All lines with the word "addw" must be pulled from the entries below.
*** Opening LISTED RECORDS ***
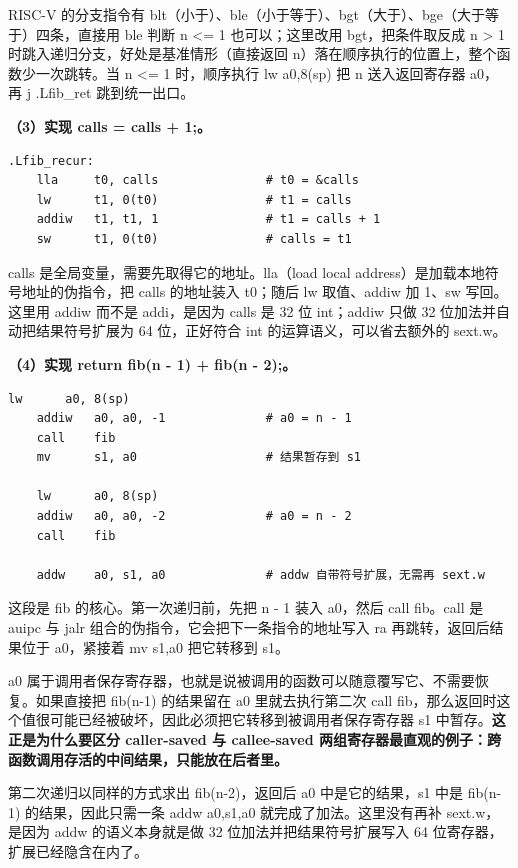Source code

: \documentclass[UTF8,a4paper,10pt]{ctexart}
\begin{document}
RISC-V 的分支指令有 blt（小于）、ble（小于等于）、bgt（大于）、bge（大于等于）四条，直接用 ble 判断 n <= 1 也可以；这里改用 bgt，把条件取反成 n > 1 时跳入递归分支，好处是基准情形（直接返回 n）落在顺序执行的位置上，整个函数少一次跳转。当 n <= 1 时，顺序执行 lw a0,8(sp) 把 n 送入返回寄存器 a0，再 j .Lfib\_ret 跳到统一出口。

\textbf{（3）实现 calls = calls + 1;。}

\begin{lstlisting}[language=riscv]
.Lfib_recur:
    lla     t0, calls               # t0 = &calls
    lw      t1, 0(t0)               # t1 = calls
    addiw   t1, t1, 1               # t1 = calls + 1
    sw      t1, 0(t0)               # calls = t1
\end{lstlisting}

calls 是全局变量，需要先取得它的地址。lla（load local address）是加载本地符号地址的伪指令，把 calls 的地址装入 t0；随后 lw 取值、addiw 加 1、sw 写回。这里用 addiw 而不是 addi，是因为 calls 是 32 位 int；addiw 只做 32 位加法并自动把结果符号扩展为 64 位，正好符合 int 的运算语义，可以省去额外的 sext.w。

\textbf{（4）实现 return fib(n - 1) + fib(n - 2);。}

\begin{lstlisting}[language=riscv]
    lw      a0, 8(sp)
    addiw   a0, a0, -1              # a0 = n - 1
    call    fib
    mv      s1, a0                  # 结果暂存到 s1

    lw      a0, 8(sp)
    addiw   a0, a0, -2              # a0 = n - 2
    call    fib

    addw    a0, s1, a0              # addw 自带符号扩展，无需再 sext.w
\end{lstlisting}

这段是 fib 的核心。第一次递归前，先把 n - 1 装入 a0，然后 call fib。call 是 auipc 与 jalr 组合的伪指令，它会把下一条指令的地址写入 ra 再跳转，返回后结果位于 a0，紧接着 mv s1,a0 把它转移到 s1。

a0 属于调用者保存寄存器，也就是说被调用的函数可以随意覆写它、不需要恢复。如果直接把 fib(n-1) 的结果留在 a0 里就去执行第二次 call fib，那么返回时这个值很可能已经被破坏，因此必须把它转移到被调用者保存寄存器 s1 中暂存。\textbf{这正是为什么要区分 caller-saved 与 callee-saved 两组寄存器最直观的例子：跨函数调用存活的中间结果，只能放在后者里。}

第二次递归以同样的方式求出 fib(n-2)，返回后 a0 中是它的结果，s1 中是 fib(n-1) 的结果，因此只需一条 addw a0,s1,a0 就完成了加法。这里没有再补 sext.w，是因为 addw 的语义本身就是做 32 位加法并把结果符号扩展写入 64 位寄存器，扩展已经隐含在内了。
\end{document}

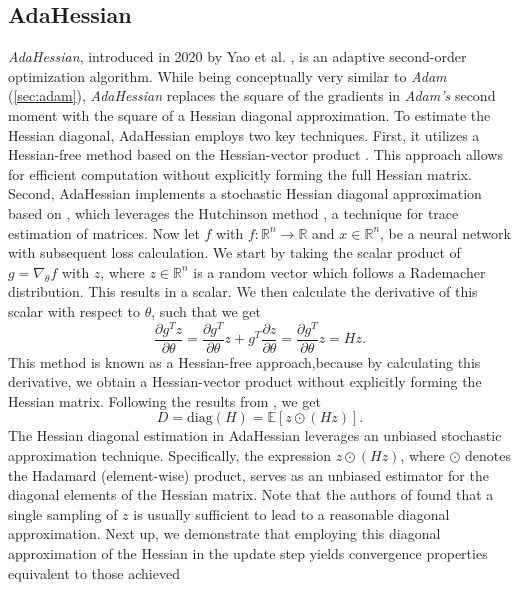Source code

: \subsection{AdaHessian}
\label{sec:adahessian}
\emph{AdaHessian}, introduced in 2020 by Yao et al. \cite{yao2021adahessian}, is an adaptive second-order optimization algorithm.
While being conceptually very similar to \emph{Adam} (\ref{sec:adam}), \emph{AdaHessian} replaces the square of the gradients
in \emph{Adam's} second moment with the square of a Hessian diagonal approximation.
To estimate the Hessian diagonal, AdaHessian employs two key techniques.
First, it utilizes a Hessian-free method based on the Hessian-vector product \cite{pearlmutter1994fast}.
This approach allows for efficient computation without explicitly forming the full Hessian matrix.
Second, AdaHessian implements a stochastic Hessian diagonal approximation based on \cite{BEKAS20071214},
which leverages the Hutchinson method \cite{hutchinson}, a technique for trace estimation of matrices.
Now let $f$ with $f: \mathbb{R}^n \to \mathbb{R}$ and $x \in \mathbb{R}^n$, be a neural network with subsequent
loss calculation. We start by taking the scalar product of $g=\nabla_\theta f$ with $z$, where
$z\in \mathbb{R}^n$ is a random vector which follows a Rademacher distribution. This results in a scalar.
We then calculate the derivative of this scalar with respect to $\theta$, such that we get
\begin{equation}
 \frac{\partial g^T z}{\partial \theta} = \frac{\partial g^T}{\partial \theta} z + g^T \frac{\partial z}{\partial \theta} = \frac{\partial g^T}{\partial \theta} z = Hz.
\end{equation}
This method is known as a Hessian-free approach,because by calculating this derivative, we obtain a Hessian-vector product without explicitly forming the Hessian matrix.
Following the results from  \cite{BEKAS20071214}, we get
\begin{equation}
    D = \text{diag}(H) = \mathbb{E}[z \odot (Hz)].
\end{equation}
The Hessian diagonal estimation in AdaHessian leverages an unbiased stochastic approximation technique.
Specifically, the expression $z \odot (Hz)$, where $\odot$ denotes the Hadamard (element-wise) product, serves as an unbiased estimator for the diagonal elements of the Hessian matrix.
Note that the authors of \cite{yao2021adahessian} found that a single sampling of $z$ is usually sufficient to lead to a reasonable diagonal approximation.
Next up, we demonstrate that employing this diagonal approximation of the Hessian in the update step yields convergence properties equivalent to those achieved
*** Closing LISTED RECORDS ***
COMPLETED TASK |
    addw    a0, s1, a0              # addw 自带符号扩展，无需再 sext.w
第二次递归以同样的方式求出 fib(n-2)，返回后 a0 中是它的结果，s1 中是 fib(n-1) 的结果，因此只需一条 addw a0,s1,a0 就完成了加法。这里没有再补 sext.w，是因为 addw 的语义本身就是做 32 位加法并把结果符号扩展写入 64 位寄存器，扩展已经隐含在内了。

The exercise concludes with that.